━━ Extracted data ━━

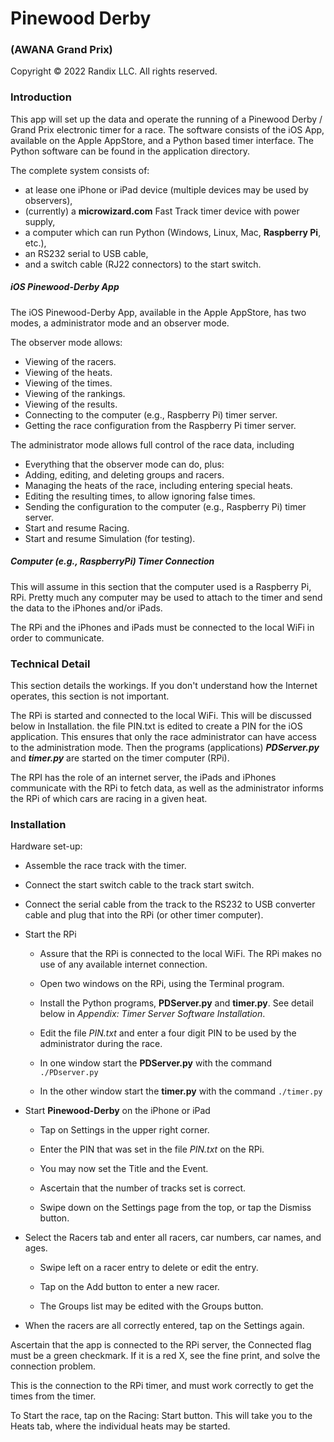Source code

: # Pinewood Derby

### (AWANA Grand Prix)

Copyright © 2022 Randix LLC. All rights reserved.

### Introduction

This app will set up the data and operate the running of a Pinewood Derby / Grand Prix electronic timer for a race. The software consists of the iOS App, available on the Apple AppStore, and a Python based timer interface. The Python software can be found in the application directory.

The complete system consists of:

- at lease one iPhone or iPad device (multiple devices may be used by observers), 
- (currently) a **microwizard.com** Fast Track timer device with power supply,
- a computer which can run Python (Windows, Linux, Mac, **Raspberry Pi**, etc.), 
- an RS232 serial to USB cable, 
- and a switch cable (RJ22 connectors) to the start switch.

##### iOS Pinewood-Derby App

The iOS Pinewood-Derby App, available in the Apple AppStore, has two modes, a administrator mode and an observer mode.

The observer mode allows:

- Viewing of the racers.
- Viewing of the heats.
- Viewing of the times.
- Viewing of the rankings.
- Viewing of the results.
- Connecting to the computer (e.g., Raspberry Pi) timer server.
- Getting the race configuration from the Raspberry Pi timer server.

The administrator mode allows full control of the race data, including

- Everything that the observer mode can do, plus:
- Adding, editing, and deleting groups and racers.
- Managing the heats of the race, including entering special heats.
- Editing the resulting times, to allow ignoring false times.
- Sending the configuration to the computer (e.g., Raspberry Pi) timer server.
- Start and resume Racing.
- Start and resume Simulation (for testing).

##### Computer (e.g., RaspberryPi) Timer Connection

This will assume in this section that the computer used is a Raspberry Pi, RPi. Pretty much any computer may be used to attach to the timer and send the data to the iPhones and/or iPads. 

The RPi and the iPhones and iPads must be connected to the local WiFi in order to communicate. 

### Technical Detail

This section details the workings. If you don't understand how the Internet operates, this section is not important.

The RPi is started and connected to the local WiFi. This will be discussed below in Installation. the file PIN.txt is edited to create a PIN for the iOS application. This ensures that only the race administrator can have access to the administration mode.  Then the programs (applications) ***PDServer.py*** and ***timer.py*** are started on the timer computer (RPi).

The RPI has the role of an internet server, the iPads and iPhones communicate with the RPi to fetch data, as well as the administrator informs the RPi of which cars are racing in a given heat.

### Installation

Hardware set-up:

- Assemble the race track with the timer. 

- Connect the start switch cable to the track start switch. 

- Connect the serial cable from the track to the RS232 to USB converter cable and plug that into the RPi (or other timer computer).

- Start the RPi
  
  - Assure that the RPi is connected to the local WiFi. The RPi makes no use of any available internet connection.
  
  - Open two windows on the RPi, using the Terminal program.
  
  - Install the Python programs, **PDServer.py** and **timer.py**. See detail below in *Appendix: Timer Server Software Installation*.
  
  - Edit the file *PIN.txt* and enter a four digit PIN to be used by the administrator during the race.
  
  - In one window start the **PDServer.py** with the command
    `./PDserver.py`
  
  - In the other window start the **timer.py** with the command
    `./timer.py`

- Start **Pinewood-Derby** on the iPhone or iPad
  
  - Tap on Settings in the upper right corner.
  
  - Enter the PIN that was set in the file *PIN.txt* on the RPi.
  
  - You may now set the Title and the Event. 
  
  - Ascertain that the number of tracks set is correct.
  
  - Swipe down on the Settings page from the top, or tap the Dismiss button.

- Select the Racers tab and enter all racers, car numbers, car names, and ages.
  
  - Swipe left on a racer entry to delete or edit the entry.
  
  - Tap on the Add button to enter a new racer.
  
  - The Groups list may be edited with the Groups button.

- When the racers are all correctly entered, tap on the Settings again.



Ascertain that the app is connected to the RPi server, the Connected flag must be a green checkmark. If it is a red X, see the fine print, and solve the connection problem.  

This is the connection to the RPi timer, and must work correctly to get the times from the timer.

To Start the race, tap on the Racing: Start button. 
This will take you to the Heats tab, where the individual heats may be started.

━━━

* Directions
Please retype the records above exactly, excluding every picture.

* Response area
Source code

: # Pinewood Derby

### (AWANA Grand Prix)

Copyright © 2022 Randix LLC. All rights reserved.

### Introduction

This app will set up the data and operate the running of a Pinewood Derby / Grand Prix electronic timer for a race. The software consists of the iOS App, available on the Apple AppStore, and a Python based timer interface. The Python software can be found in the application directory.

The complete system consists of:

- at lease one iPhone or iPad device (multiple devices may be used by observers), 
- (currently) a **microwizard.com** Fast Track timer device with power supply,
- a computer which can run Python (Windows, Linux, Mac, **Raspberry Pi**, etc.), 
- an RS232 serial to USB cable, 
- and a switch cable (RJ22 connectors) to the start switch.

##### iOS Pinewood-Derby App

The iOS Pinewood-Derby App, available in the Apple AppStore, has two modes, a administrator mode and an observer mode.

The observer mode allows:

- Viewing of the racers.
- Viewing of the heats.
- Viewing of the times.
- Viewing of the rankings.
- Viewing of the results.
- Connecting to the computer (e.g., Raspberry Pi) timer server.
- Getting the race configuration from the Raspberry Pi timer server.

The administrator mode allows full control of the race data, including

- Everything that the observer mode can do, plus:
- Adding, editing, and deleting groups and racers.
- Managing the heats of the race, including entering special heats.
- Editing the resulting times, to allow ignoring false times.
- Sending the configuration to the computer (e.g., Raspberry Pi) timer server.
- Start and resume Racing.
- Start and resume Simulation (for testing).

##### Computer (e.g., RaspberryPi) Timer Connection

This will assume in this section that the computer used is a Raspberry Pi, RPi. Pretty much any computer may be used to attach to the timer and send the data to the iPhones and/or iPads. 

The RPi and the iPhones and iPads must be connected to the local WiFi in order to communicate. 

### Technical Detail

This section details the workings. If you don't understand how the Internet operates, this section is not important.

The RPi is started and connected to the local WiFi. This will be discussed below in Installation. the file PIN.txt is edited to create a PIN for the iOS application. This ensures that only the race administrator can have access to the administration mode.  Then the programs (applications) ***PDServer.py*** and ***timer.py*** are started on the timer computer (RPi).

The RPI has the role of an internet server, the iPads and iPhones communicate with the RPi to fetch data, as well as the administrator informs the RPi of which cars are racing in a given heat.

### Installation

Hardware set-up:

- Assemble the race track with the timer. 

- Connect the start switch cable to the track start switch. 

- Connect the serial cable from the track to the RS232 to USB converter cable and plug that into the RPi (or other timer computer).

- Start the RPi
  
  - Assure that the RPi is connected to the local WiFi. The RPi makes no use of any available internet connection.
  
  - Open two windows on the RPi, using the Terminal program.
  
  - Install the Python programs, **PDServer.py** and **timer.py**. See detail below in *Appendix: Timer Server Software Installation*.
  
  - Edit the file *PIN.txt* and enter a four digit PIN to be used by the administrator during the race.
  
  - In one window start the **PDServer.py** with the command
    `./PDserver.py`
  
  - In the other window start the **timer.py** with the command
    `./timer.py`

- Start **Pinewood-Derby** on the iPhone or iPad
  
  - Tap on Settings in the upper right corner.
  
  - Enter the PIN that was set in the file *PIN.txt* on the RPi.
  
  - You may now set the Title and the Event. 
  
  - Ascertain that the number of tracks set is correct.
  
  - Swipe down on the Settings page from the top, or tap the Dismiss button.

- Select the Racers tab and enter all racers, car numbers, car names, and ages.
  
  - Swipe left on a racer entry to delete or edit the entry.
  
  - Tap on the Add button to enter a new racer.
  
  - The Groups list may be edited with the Groups button.

- When the racers are all correctly entered, tap on the Settings again.



Ascertain that the app is connected to the RPi server, the Connected flag must be a green checkmark. If it is a red X, see the fine print, and solve the connection problem.  

This is the connection to the RPi timer, and must work correctly to get the times from the timer.

To Start the race, tap on the Racing: Start button. 
This will take you to the Heats tab, where the individual heats may be started.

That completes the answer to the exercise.